BEGIN PROVIDED ENTRIES

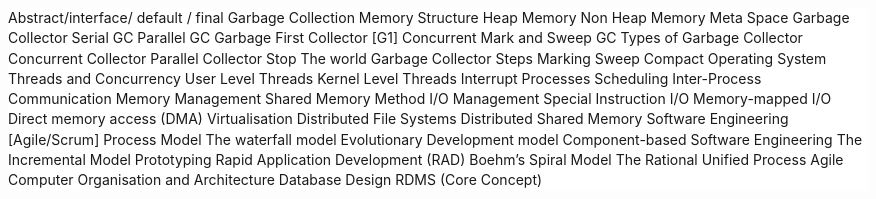 Abstract/interface/
default / final
Garbage Collection
Memory Structure
Heap Memory
Non Heap Memory
Meta Space
Garbage Collector
Serial GC
Parallel GC
Garbage First Collector [G1]
Concurrent Mark and Sweep GC
Types of Garbage Collector
Concurrent Collector
Parallel Collector
Stop The world
Garbage Collector Steps
Marking
Sweep
Compact
Operating System
Threads and Concurrency
User Level Threads
Kernel Level Threads
Interrupt
Processes
Scheduling
Inter-Process Communication
Memory Management
Shared Memory Method
I/O Management
Special Instruction I/O
Memory-mapped I/O
Direct memory access (DMA)
Virtualisation
Distributed File Systems
Distributed Shared Memory
Software Engineering [Agile/Scrum]
Process Model
The waterfall model
Evolutionary Development model
Component-based Software Engineering
The Incremental Model
Prototyping
Rapid Application Development (RAD)
Boehm’s Spiral Model
The Rational Unified Process
Agile
Computer Organisation and Architecture
Database Design
RDMS (Core Concept)
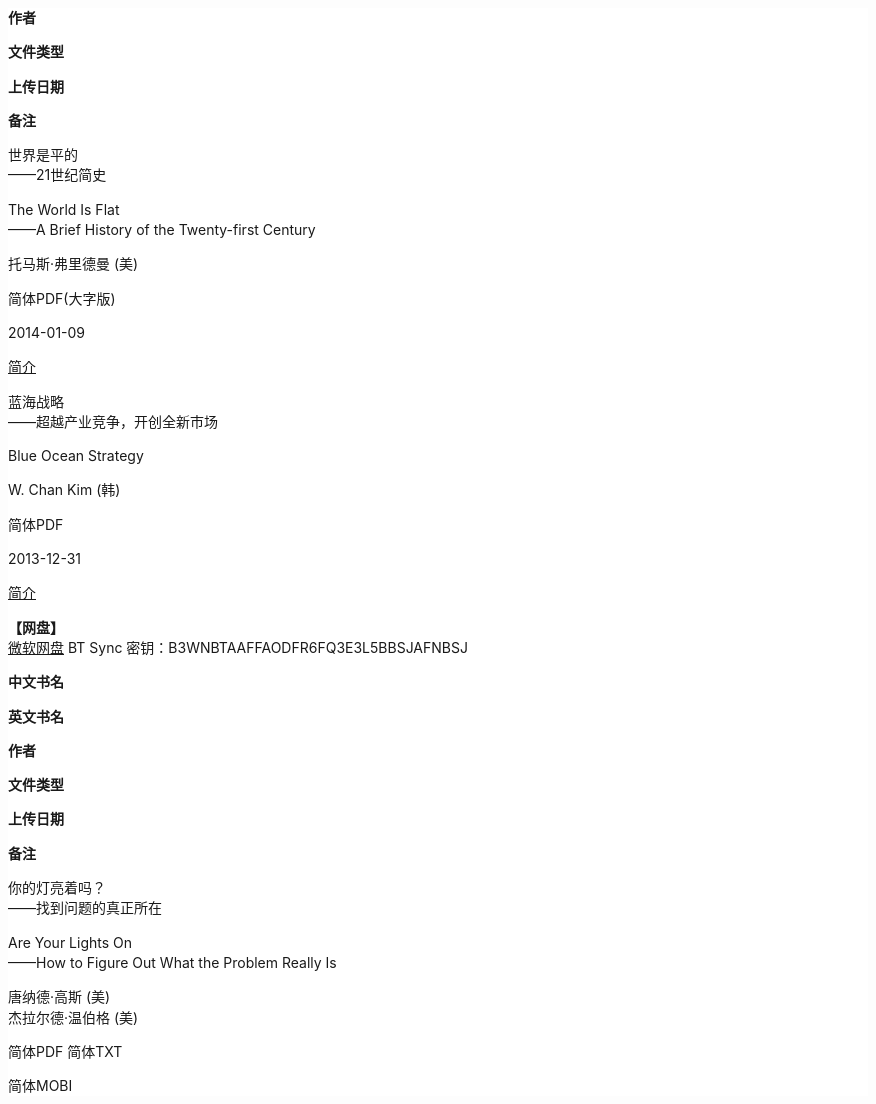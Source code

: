 **作者**

**文件类型**

**上传日期**

**备注**

世界是平的  
——21世纪简史

The World Is Flat  
——A Brief History of the Twenty-first Century

托马斯·弗里德曼 (美)

简体PDF(大字版)

2014-01-09

[简介](//goo.gl/Kxnnhz)

蓝海战略  
——超越产业竞争，开创全新市场

Blue Ocean Strategy

W. Chan Kim (韩)

简体PDF

2013-12-31

[简介](//goo.gl/C1M0eS)

  
**【网盘】**  
[微软网盘](https://onedrive.live.com/redir?resid=F5B0090663FEEADA!763) BT Sync 密钥：B3WNBTAAFFAODFR6FQ3E3L5BBSJAFNBSJ

**中文书名**

**英文书名**

**作者**

**文件类型**

**上传日期**

**备注**

你的灯亮着吗？  
——找到问题的真正所在

Are Your Lights On  
——How to Figure Out What the Problem Really Is

唐纳德·高斯 (美)  
杰拉尔德·温伯格 (美)

简体PDF 简体TXT

简体MOBI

END PROVIDED ENTRIES

** WORK TASK **
Without changing a word, retype every entry above, but drop its pictures.

** FINAL ANSWER **
 Abstract/interface/
default / final
Garbage Collection
Memory Structure
Heap Memory
Non Heap Memory
Meta Space
Garbage Collector
Serial GC
Parallel GC
Garbage First Collector [G1]
Concurrent Mark and Sweep GC
Types of Garbage Collector
Concurrent Collector
Parallel Collector
Stop The world
Garbage Collector Steps
Marking
Sweep
Compact
Operating System
Threads and Concurrency
User Level Threads
Kernel Level Threads
Interrupt
Processes
Scheduling
Inter-Process Communication
Memory Management
Shared Memory Method
I/O Management
Special Instruction I/O
Memory-mapped I/O
Direct memory access (DMA)
Virtualisation
Distributed File Systems
Distributed Shared Memory
Software Engineering [Agile/Scrum]
Process Model
The waterfall model
Evolutionary Development model
Component-based Software Engineering
The Incremental Model
Prototyping
Rapid Application Development (RAD)
Boehm’s Spiral Model
The Rational Unified Process
Agile
Computer Organisation and Architecture
Database Design
RDMS (Core Concept)
Source code

: **作者**

**文件类型**

**上传日期**

**备注**

世界是平的  
——21世纪简史

The World Is Flat  
——A Brief History of the Twenty-first Century

托马斯·弗里德曼 (美)

简体PDF(大字版)

2014-01-09

[简介](//goo.gl/Kxnnhz)

蓝海战略  
——超越产业竞争，开创全新市场

Blue Ocean Strategy

W. Chan Kim (韩)

简体PDF

2013-12-31

[简介](//goo.gl/C1M0eS)

  
**【网盘】**  
[微软网盘](https://onedrive.live.com/redir?resid=F5B0090663FEEADA!763) BT Sync 密钥：B3WNBTAAFFAODFR6FQ3E3L5BBSJAFNBSJ

**中文书名**

**英文书名**

**作者**

**文件类型**

**上传日期**

**备注**

你的灯亮着吗？  
——找到问题的真正所在

Are Your Lights On  
——How to Figure Out What the Problem Really Is

唐纳德·高斯 (美)  
杰拉尔德·温伯格 (美)

简体PDF 简体TXT

简体MOBI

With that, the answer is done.